SELECT (?c AS ?superProperty) (?a AS ?subProperty)
WHERE {
  {
    SELECT ?c
    WHERE {
      ?a rdfs:subPropertyOf ?c .
      ?a a ?type .
      FILTER (?type IN (owl:ObjectProperty, rdf:Property))
    }
    GROUP BY ?c
    ORDER BY DESC(COUNT(?a))
    LIMIT 1
  }
  ?a rdfs:subPropertyOf+ ?c .
}
LIMIT 500

Run it

Subproperty-Strict-Descendants

Why It’s Useful

The + operator ensures that only proper descendants are returned—not the property itself.

This is ideal for:

Auditing ontology depth
Creating visual property hierarchies
Identifying redundant or overly specific properties

4. SubProperties Using the {2} Property Path Operator

This focuses on properties that are exactly two steps below a frequently used super-property.

Query

PREFIX rdfs: <http://www.w3.org/2000/01/rdf-schema#>
PREFIX owl:  <http://www.w3.org/2002/07/owl#>
PREFIX rdf:  <http://www.w3.org/1999/02/22-rdf-syntax-ns#>

SELECT (?c AS ?superProperty) (?a AS ?subProperty)
WHERE {
  {
    SELECT ?c
    WHERE {
      ?a rdfs:subPropertyOf ?c .
      ?a a ?type .
      FILTER (?type IN (owl:ObjectProperty, rdf:Property))
    }
    GROUP BY ?c
    ORDER BY DESC(COUNT(?a))
    LIMIT 1
  }
  ?a rdfs:subPropertyOf{2} ?c .
}
LIMIT 500

Run it

Two-Hop-Subproperties

Why It’s Useful

The {2} operator gives you a controlled look at mid-depth ontology structure.

This is helpful for:

Ontology debugging
Identifying second-order refinements of major properties
Extracting property layers for tools that require bounded depth

5. Two-Hop SubProperty Exploration for the Top 10 Super-Properties

This expands the previous pattern to explore multiple major super-properties simultaneously.

Query

PREFIX rdfs: <http://www.w3.org/2000/01/rdf-schema#>
PREFIX owl:  <http://www.w3.org/2002/07/owl#>
PREFIX rdf:  <http://www.w3.org/1999/02/22-rdf-syntax-ns#>

SELECT (?c AS ?superProperty) (?a AS ?subProperty)
WHERE {
  {
    SELECT ?c
    WHERE {
      ?a rdfs:subPropertyOf ?c .
      ?a a ?type .
      FILTER (?type IN (owl:ObjectProperty, rdf:Property))
    }
    GROUP BY ?c
    ORDER BY DESC(COUNT(?a))
    LIMIT 10
  }
  ?a rdfs:subPropertyOf{2} ?c .
}
LIMIT 100

Run it

Two-Hop-Subproperties-Top10

Why It’s Useful

Powerful exploration of the DBpedia Knowledge Graph

You can quickly spot:

Consistent modeling patterns
Inconsistencies across similar property families
Opportunities for ontology normalization

6. Property Usage and Dominance

This query counts the usage of every property (predicate) in the entire knowledge graph. It is the most direct way to discover which relationships form the backbone of DBpedia.

Query

SELECT ?p (COUNT(*) AS ?usageCount)
WHERE { ?s ?p ?o }
GROUP BY ?p
ORDER BY DESC (?usageCount)

Run it

Property-Usage-Counts

Why It’s Useful

This query provides a high-level statistical overview of the graph's structure. It answers the question: "What are the most common facts stored in DBpedia?"

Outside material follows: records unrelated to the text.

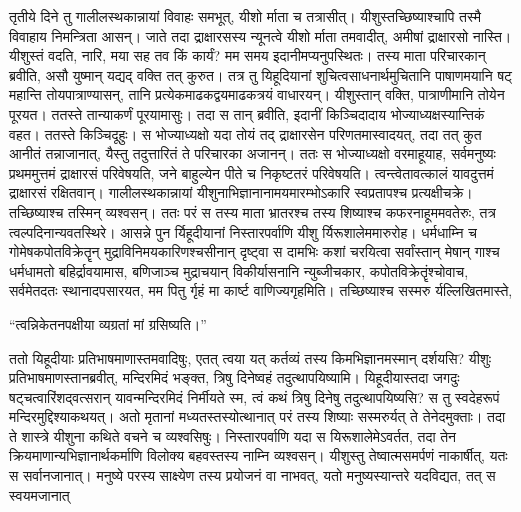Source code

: \adhyAya
\vspace{25pt}
\vakya तृतीये दिने तु गालीलस्थकान्नायां विवाहः समभूत्, यीशो र्माता च तत्रासीत्।
\vakya यीशुस्तच्छिष्याश्चापि तस्मै विवाहाय निमन्त्रिता आसन्।
\vakya जाते तदा द्राक्षारसस्य न्यूनत्वे यीशो र्माता तमवादीत्, अमीषां द्राक्षारसो नास्ति।
\vakya यीशुस्तं वदति, नारि, मया सह तव किं कार्यं? मम समय इदानीमप्यनुपस्थितः।
\vakya तस्य माता परिचारकान् ब्रवीति, असौ युष्मान् यद्यद् वक्ति तत् कुरुत।
\vakya तत्र तु यिहूदियानां शुचित्वसाधनार्थमुचितानि पाषाणमयानि षट् महान्ति तोयपात्राण्यासन्, तानि प्रत्येकमाढकद्वयमाढकत्रयं वाधारयन्।
\vakya यीशुस्तान् वक्ति, पात्राणीमानि तोयेन पूरयत। ततस्ते तान्याकर्णं पूरयामासुः।
\vakya तदा स तान् ब्रवीति, इदानीं किञ्चिदादाय भोज्याध्यक्षस्यान्तिकं वहत। ततस्ते किञ्चिदूहुः।
\vakya स भोज्याध्यक्षो यदा तोयं तद् द्राक्षारसेन परिणतमास्वादयत्, तदा तत् कुत आनीतं तन्नाजानात्, यैस्तु तदुत्तारितं ते परिचारका अजानन्।
\vakya ततः स भोज्याध्यक्षो वरमाहूयाह, सर्वमनुष्यः प्रथममुत्तमं द्राक्षारसं परिवेषयति, जने बाहुल्येन पीते च निकृष्टतरं परिवेषयति। त्वन्त्वेतावत्कालं यावदुत्तमं द्राक्षारसं रक्षितवान्।
\vakya गालीलस्थकान्नायां यीशुनाभिज्ञानानामयमारम्भोऽकारि स्वप्रतापश्च प्रत्यक्षीचक्रे। तच्छिष्याश्च तस्मिन् व्यश्वसन्।
\vakya ततः परं स तस्य माता भ्रातरश्च तस्य शिष्याश्च कफरनाहूममवतेरुः, तत्र त्वल्पदिनान्यवतस्थिरे।
\vakya आसन्ने पुन र्यिहूदीयानां निस्तारपर्वाणि यीशु र्यिरूशालेममारुरोह।
\vakya धर्मधाम्नि च गोमेषकपोतविक्रेतॄन् मुद्राविनिमयकारिणश्चसीनान् दृष्ट्वा
\vakya स दामभिः कशां चरयित्वा सर्वांस्तान् मेषान् गाश्च धर्मधामतो बहिर्द्रावयामास, बणिजाञ्च मुद्राचयान् विकीर्यासनानि न्युब्जीचकार,
\vakya कपोतविक्रेतॄंश्चोवाच, सर्वमेतदतः स्थानादपसारयत, मम पितु र्गृहं मा कार्ष्ट वाणिज्यगृहमिति।
\vakya तच्छिष्याश्च सस्मरु र्यल्लिखितमास्ते,
\begin{poem}
\startwithline “त्वन्निकेतनपक्षीया व्यग्रतां मां ग्रसिष्यति।”
\end{poem}
\vakya ततो यिहूदीयाः प्रतिभाषमाणास्तमवादिषुः, एतत् त्वया यत् कर्तव्यं तस्य किमभिज्ञानमस्मान् दर्शयसि?
\vakya यीशुः प्रतिभाषमाणस्तानब्रवीत्, मन्दिरमिदं भङ्क्त, त्रिषु दिनेष्वहं तदुत्थापयिष्यामि।
\vakya यिहूदीयास्तदा जगदुः षट्चत्वारिंशद्‌वत्सरान् यावन्मन्दिरमिदं निर्मीयते स्म, त्वं कथं त्रिषु दिनेषु तदुत्थापयिष्यसि?
\vakya स तु स्वदेहरूपं मन्दिरमुद्दिश्याकथयत्।
\vakya अतो मृतानां मध्यतस्तस्योत्थानात् परं तस्य शिष्याः सस्मरुर्यत् ते तेनेदमुक्ताः। तदा ते शास्त्रे यीशुना कथिते वचने च व्यश्वसिषुः।
\vakya निस्तारपर्वाणि यदा स यिरूशालेमेऽवर्तत, तदा तेन क्रियमाणान्यभिज्ञानार्थकर्माणि विलोक्य बहवस्तस्य नाम्नि व्यश्वसन्।
\vakya यीशुस्तु तेष्वात्मसमर्पणं नाकार्षीत्, यतः स सर्वानजानात्।
\vakya मनुष्ये परस्य साक्ष्येण तस्य प्रयोजनं वा नाभवत्, यतो मनुष्यस्यान्तरे यदविद्यत, तत् स स्वयमजानात्\eoc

It helps you immediately identify:

Core RDF/RDFS properties: rdf:type, rdfs:label, rdfs:comment.
Dominant data properties: dbo:wikiPageWikiLink, dct:subject.
Metadata vs. factual properties: Distinguishing between properties about an entity (like prov:wasDerivedFrom) and properties stating a fact about the entity (like dbo:birthPlace).
The most promising properties to explore in more detail with subsequent queries.

7. Top-5 Property Hierarchies by Usage and Transitive Closure

This advanced query combines statistical analysis with ontology traversal. It first identifies the five most-used properties in the entire graph, calculates their usage count and percentage, and then finds all of their respective sub-properties at any depth.

Query

PREFIX rdfs: <http://www.w3.org/2000/01/rdf-schema#>
PREFIX owl:  <http://www.w3.org/2002/07/owl#>
PREFIX rdf:  <http://www.w3.org/1999/02/22-rdf-syntax-ns#>

SELECT ?startProperty ?usageCount ?usagePercent ?subProperty ?superProperty
WHERE {

  #####################################################################
  # 1. Determine the 5 most-used properties (global property ranking)
  #####################################################################

  {
    SELECT ?startProperty ?usageCount ?usagePercent
    WHERE {
      # Compute usage count per property
      {
        SELECT ?p (COUNT(*) AS ?usageCount)
        WHERE { ?s ?p ?o }
        GROUP BY ?p
      }

      # Compute percentage of total usage
      {
        SELECT (SUM(?cnt) AS ?totalCount)
        WHERE {
          SELECT (COUNT(*) AS ?cnt)
          WHERE { ?s ?p ?o }
        }
      }

      BIND(?p AS ?startProperty)
      BIND((100 * ?usageCount / ?totalCount) AS ?usagePercent)
    }
    ORDER BY DESC(?usageCount)
    LIMIT 5
  }

  #####################################################################
  # 2. Use the ranked properties as starting points of closure
  #####################################################################

  ?subProperty rdfs:subPropertyOf* ?startProperty .
  BIND(?startProperty AS ?superProperty)
}
LIMIT 200

Run it

Top-5-Property-Hierarchies-by-Usage

Why It’s Useful

This is the ultimate "high-impact" exploration query. It directly connects the statistical backbone of the knowledge graph (the most used properties) with its semantic structure (the property hierarchies).

This allows you to:

Prioritize analysis: Immediately focus on the ontologies of the properties that matter most in practice.
Understand semantic depth: See if a heavily used property like dct:subject is a standalone predicate or the root of a deeper hierarchy.
Discover the "semantic backbone": The results show the main pillars of the graph (rdf:type, dbo:wikiPageWikiLink, etc.) and the full scaffolding that supports them.
Guide data integration: When mapping an external schema to DBpedia, this query tells you exactly which property families are the most important to align with.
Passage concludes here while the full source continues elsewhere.